PROMPT: Across the entries below, determine how many lines include the word "Kotlin". State only the resulting number.

GIVEN DATA:
------------------------

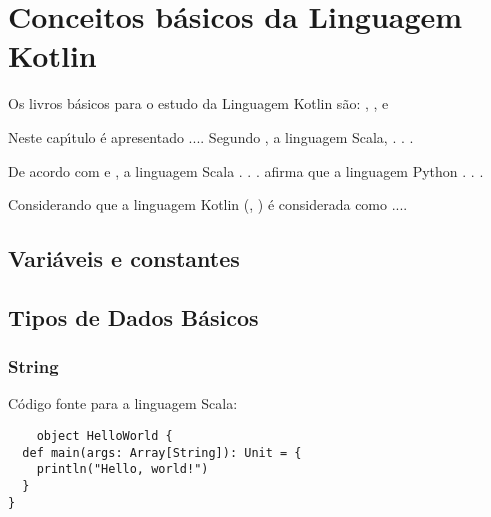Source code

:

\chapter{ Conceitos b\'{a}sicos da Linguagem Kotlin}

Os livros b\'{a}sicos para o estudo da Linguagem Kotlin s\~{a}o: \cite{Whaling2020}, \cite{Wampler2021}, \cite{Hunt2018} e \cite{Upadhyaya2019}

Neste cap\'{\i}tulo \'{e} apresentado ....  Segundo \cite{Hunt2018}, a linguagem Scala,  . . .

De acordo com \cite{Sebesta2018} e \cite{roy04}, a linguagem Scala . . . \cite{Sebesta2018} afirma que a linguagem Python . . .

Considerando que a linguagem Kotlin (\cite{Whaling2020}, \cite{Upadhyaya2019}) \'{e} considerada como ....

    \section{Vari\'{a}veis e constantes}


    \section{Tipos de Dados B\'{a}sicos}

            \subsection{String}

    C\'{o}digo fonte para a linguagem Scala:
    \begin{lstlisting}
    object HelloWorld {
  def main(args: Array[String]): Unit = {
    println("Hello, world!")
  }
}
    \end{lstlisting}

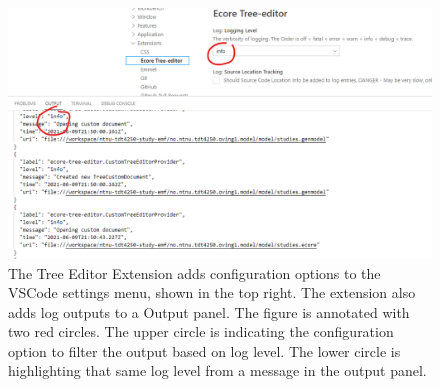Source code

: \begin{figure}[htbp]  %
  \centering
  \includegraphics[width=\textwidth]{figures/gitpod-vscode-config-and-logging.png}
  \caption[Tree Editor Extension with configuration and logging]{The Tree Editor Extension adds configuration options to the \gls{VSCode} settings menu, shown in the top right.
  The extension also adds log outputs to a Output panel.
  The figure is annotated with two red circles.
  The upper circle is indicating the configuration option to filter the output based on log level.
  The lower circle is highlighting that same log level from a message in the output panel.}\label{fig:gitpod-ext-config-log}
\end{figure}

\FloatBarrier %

------------------------

EXERCISE RESULT: 3